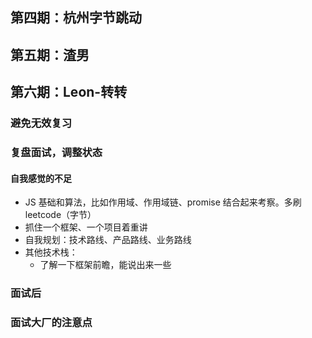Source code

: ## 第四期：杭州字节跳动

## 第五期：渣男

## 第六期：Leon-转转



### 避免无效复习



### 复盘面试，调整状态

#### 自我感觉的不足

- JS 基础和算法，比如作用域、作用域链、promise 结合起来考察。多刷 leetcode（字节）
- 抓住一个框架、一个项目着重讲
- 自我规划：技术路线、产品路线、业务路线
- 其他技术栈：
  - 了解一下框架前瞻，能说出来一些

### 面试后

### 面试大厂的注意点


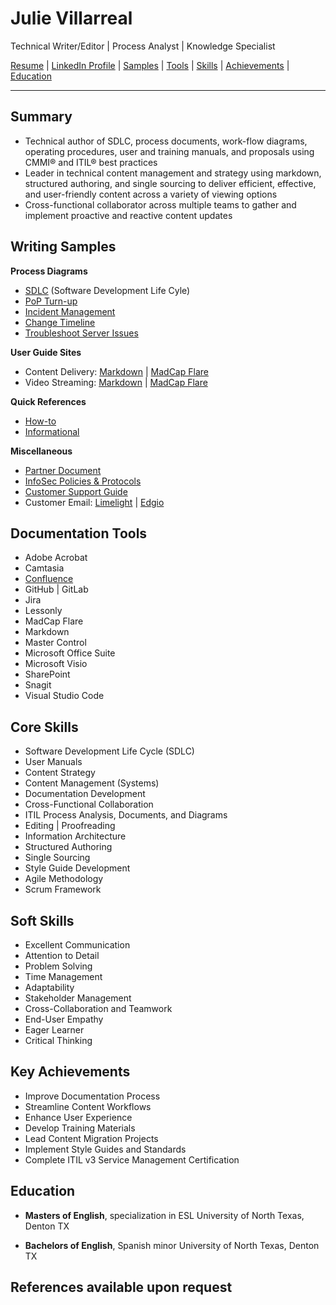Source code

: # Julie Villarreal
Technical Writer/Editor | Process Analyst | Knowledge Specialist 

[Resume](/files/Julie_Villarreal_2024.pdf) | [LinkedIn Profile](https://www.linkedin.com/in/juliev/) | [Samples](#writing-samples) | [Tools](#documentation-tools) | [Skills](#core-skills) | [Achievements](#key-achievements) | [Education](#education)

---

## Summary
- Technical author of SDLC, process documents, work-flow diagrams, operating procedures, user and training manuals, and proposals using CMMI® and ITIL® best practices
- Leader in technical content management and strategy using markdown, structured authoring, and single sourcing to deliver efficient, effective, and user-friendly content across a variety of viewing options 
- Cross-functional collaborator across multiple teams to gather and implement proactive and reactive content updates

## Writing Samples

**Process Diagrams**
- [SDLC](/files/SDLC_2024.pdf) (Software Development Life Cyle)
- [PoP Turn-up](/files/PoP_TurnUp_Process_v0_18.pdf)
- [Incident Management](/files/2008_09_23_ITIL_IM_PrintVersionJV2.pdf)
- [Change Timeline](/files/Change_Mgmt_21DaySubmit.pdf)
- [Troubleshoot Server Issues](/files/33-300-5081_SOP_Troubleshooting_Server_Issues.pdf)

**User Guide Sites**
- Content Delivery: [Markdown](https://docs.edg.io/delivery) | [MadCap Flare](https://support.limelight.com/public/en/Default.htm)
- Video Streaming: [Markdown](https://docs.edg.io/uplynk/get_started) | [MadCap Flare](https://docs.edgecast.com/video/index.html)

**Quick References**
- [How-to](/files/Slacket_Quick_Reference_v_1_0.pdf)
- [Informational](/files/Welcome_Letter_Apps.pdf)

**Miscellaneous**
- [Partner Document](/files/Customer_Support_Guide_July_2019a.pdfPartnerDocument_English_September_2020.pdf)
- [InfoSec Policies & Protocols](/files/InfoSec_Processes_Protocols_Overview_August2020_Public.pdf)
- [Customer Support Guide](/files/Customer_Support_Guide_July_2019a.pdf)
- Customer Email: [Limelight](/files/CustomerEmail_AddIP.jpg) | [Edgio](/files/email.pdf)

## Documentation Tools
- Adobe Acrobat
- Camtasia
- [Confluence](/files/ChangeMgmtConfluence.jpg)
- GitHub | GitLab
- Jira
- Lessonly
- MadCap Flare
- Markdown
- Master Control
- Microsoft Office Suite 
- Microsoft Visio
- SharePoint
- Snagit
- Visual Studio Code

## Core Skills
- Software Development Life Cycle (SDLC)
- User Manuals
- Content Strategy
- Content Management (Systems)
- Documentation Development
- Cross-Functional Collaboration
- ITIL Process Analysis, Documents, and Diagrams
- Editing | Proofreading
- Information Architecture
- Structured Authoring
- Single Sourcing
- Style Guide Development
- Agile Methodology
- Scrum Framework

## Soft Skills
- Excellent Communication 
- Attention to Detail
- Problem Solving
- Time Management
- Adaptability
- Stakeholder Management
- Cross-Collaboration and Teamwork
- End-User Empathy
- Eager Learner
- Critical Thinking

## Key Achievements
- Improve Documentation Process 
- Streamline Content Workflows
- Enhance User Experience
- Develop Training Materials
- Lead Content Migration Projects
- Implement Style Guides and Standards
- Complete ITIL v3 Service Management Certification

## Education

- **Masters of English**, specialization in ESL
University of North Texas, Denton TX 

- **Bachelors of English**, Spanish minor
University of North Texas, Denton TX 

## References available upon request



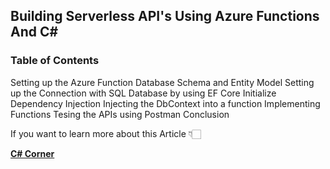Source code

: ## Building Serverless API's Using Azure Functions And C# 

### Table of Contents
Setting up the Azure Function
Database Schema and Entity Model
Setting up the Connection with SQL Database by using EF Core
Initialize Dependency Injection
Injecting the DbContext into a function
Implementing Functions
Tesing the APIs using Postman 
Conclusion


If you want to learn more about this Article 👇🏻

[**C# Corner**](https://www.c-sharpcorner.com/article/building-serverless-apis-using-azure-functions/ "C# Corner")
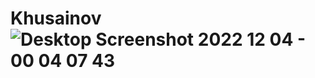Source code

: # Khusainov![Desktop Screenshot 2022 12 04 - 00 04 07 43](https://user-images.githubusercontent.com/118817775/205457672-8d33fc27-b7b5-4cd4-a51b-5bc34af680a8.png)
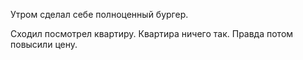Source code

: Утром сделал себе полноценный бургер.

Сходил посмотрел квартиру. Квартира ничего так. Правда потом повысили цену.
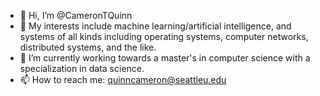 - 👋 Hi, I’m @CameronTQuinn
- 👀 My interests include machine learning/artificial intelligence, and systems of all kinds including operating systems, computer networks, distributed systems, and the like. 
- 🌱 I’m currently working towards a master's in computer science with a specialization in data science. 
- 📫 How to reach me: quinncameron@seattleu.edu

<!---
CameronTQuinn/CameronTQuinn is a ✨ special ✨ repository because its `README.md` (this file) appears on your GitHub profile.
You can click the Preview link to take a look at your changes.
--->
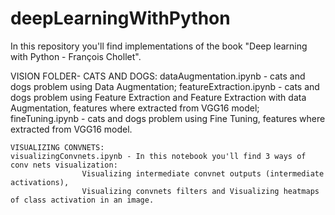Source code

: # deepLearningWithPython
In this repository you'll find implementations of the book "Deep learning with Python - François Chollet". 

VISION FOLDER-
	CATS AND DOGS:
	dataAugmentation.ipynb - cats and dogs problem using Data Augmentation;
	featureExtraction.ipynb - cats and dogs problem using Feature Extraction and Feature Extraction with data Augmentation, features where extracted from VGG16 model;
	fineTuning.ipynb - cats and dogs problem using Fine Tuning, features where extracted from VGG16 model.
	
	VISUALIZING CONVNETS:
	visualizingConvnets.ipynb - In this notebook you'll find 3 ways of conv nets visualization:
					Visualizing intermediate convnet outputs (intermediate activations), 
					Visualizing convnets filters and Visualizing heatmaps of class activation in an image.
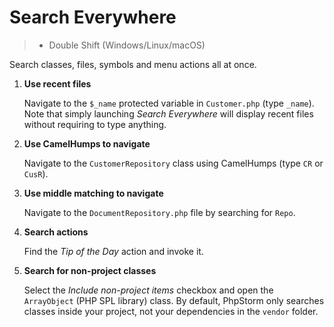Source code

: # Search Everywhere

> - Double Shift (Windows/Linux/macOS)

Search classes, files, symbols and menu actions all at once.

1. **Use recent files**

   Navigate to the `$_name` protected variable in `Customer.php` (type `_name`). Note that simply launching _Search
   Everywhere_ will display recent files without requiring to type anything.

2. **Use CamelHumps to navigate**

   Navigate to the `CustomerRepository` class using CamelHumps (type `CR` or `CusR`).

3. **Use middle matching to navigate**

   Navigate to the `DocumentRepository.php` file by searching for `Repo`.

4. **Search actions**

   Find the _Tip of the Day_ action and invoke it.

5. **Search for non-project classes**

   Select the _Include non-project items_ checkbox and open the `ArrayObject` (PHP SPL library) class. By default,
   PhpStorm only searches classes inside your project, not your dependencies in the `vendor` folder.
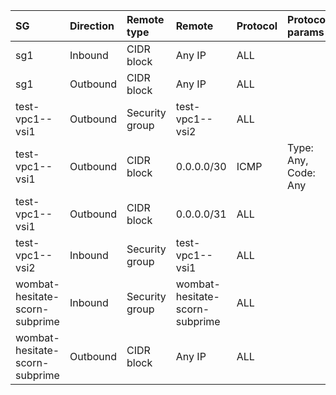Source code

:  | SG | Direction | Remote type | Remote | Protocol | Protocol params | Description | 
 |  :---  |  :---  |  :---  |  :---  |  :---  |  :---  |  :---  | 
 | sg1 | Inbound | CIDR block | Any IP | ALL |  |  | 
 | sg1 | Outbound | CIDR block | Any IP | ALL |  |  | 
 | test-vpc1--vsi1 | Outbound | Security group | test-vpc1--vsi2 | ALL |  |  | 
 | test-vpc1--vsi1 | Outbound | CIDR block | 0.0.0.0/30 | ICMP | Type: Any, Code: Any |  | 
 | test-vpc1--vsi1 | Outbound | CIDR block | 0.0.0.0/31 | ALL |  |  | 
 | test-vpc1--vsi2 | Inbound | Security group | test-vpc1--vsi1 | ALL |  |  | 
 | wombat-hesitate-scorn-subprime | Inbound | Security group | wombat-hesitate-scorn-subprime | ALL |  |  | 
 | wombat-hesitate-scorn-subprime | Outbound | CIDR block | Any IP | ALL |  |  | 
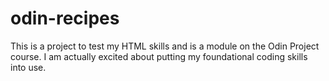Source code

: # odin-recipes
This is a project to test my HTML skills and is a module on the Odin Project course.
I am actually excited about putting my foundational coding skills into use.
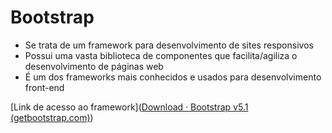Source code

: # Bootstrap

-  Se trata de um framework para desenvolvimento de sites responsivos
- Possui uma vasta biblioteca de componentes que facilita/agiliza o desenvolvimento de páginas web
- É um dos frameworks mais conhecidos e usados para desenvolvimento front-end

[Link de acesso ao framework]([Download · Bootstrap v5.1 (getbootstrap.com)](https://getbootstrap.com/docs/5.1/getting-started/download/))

Try it: Starting at the line that has "- Microsoft Visio" and ending at the line that has "- Eager Learner", please write out the lines above exactly, leaving out all others.

Solution for this task:
- Microsoft Visio
- SharePoint
- Snagit
- Visual Studio Code

## Core Skills
- Software Development Life Cycle (SDLC)
- User Manuals
- Content Strategy
- Content Management (Systems)
- Documentation Development
- Cross-Functional Collaboration
- ITIL Process Analysis, Documents, and Diagrams
- Editing | Proofreading
- Information Architecture
- Structured Authoring
- Single Sourcing
- Style Guide Development
- Agile Methodology
- Scrum Framework

## Soft Skills
- Excellent Communication 
- Attention to Detail
- Problem Solving
- Time Management
- Adaptability
- Stakeholder Management
- Cross-Collaboration and Teamwork
- End-User Empathy
- Eager Learner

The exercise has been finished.